AIM OF THE EXERCISE —
Each entry needs to be retyped exactly.

####

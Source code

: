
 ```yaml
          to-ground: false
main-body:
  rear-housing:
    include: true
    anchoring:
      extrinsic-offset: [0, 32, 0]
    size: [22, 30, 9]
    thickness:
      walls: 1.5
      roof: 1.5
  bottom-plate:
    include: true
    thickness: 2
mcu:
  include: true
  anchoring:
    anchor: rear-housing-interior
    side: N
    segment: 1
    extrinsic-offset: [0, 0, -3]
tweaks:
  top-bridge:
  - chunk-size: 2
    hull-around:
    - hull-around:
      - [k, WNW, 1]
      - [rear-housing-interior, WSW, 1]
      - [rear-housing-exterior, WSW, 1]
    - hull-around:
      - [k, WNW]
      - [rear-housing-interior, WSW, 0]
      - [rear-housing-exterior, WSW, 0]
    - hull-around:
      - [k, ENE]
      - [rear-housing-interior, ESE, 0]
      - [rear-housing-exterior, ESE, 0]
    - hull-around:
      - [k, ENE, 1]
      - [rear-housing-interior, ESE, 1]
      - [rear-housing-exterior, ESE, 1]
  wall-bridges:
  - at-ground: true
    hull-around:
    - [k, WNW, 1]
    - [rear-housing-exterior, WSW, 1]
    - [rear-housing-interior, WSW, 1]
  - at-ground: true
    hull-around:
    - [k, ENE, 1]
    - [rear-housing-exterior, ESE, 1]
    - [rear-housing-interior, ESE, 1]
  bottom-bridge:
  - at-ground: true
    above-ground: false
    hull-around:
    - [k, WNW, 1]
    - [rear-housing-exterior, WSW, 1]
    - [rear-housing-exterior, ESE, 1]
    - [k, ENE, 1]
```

####

PROBLEM SOLUTION —
Source code

:
 ```yaml
          to-ground: false
main-body:
  rear-housing:
    include: true
    anchoring:
      extrinsic-offset: [0, 32, 0]
    size: [22, 30, 9]
    thickness:
      walls: 1.5
      roof: 1.5
  bottom-plate:
    include: true
    thickness: 2
mcu:
  include: true
  anchoring:
    anchor: rear-housing-interior
    side: N
    segment: 1
    extrinsic-offset: [0, 0, -3]
tweaks:
  top-bridge:
  - chunk-size: 2
    hull-around:
    - hull-around:
      - [k, WNW, 1]
      - [rear-housing-interior, WSW, 1]
      - [rear-housing-exterior, WSW, 1]
    - hull-around:
      - [k, WNW]
      - [rear-housing-interior, WSW, 0]
      - [rear-housing-exterior, WSW, 0]
    - hull-around:
      - [k, ENE]
      - [rear-housing-interior, ESE, 0]
      - [rear-housing-exterior, ESE, 0]
    - hull-around:
      - [k, ENE, 1]
      - [rear-housing-interior, ESE, 1]
      - [rear-housing-exterior, ESE, 1]
  wall-bridges:
  - at-ground: true
    hull-around:
    - [k, WNW, 1]
    - [rear-housing-exterior, WSW, 1]
    - [rear-housing-interior, WSW, 1]
  - at-ground: true
    hull-around:
    - [k, ENE, 1]
    - [rear-housing-exterior, ESE, 1]
    - [rear-housing-interior, ESE, 1]
  bottom-bridge:
  - at-ground: true
    above-ground: false
    hull-around:
    - [k, WNW, 1]
    - [rear-housing-exterior, WSW, 1]
    - [rear-housing-exterior, ESE, 1]
    - [k, ENE, 1]
```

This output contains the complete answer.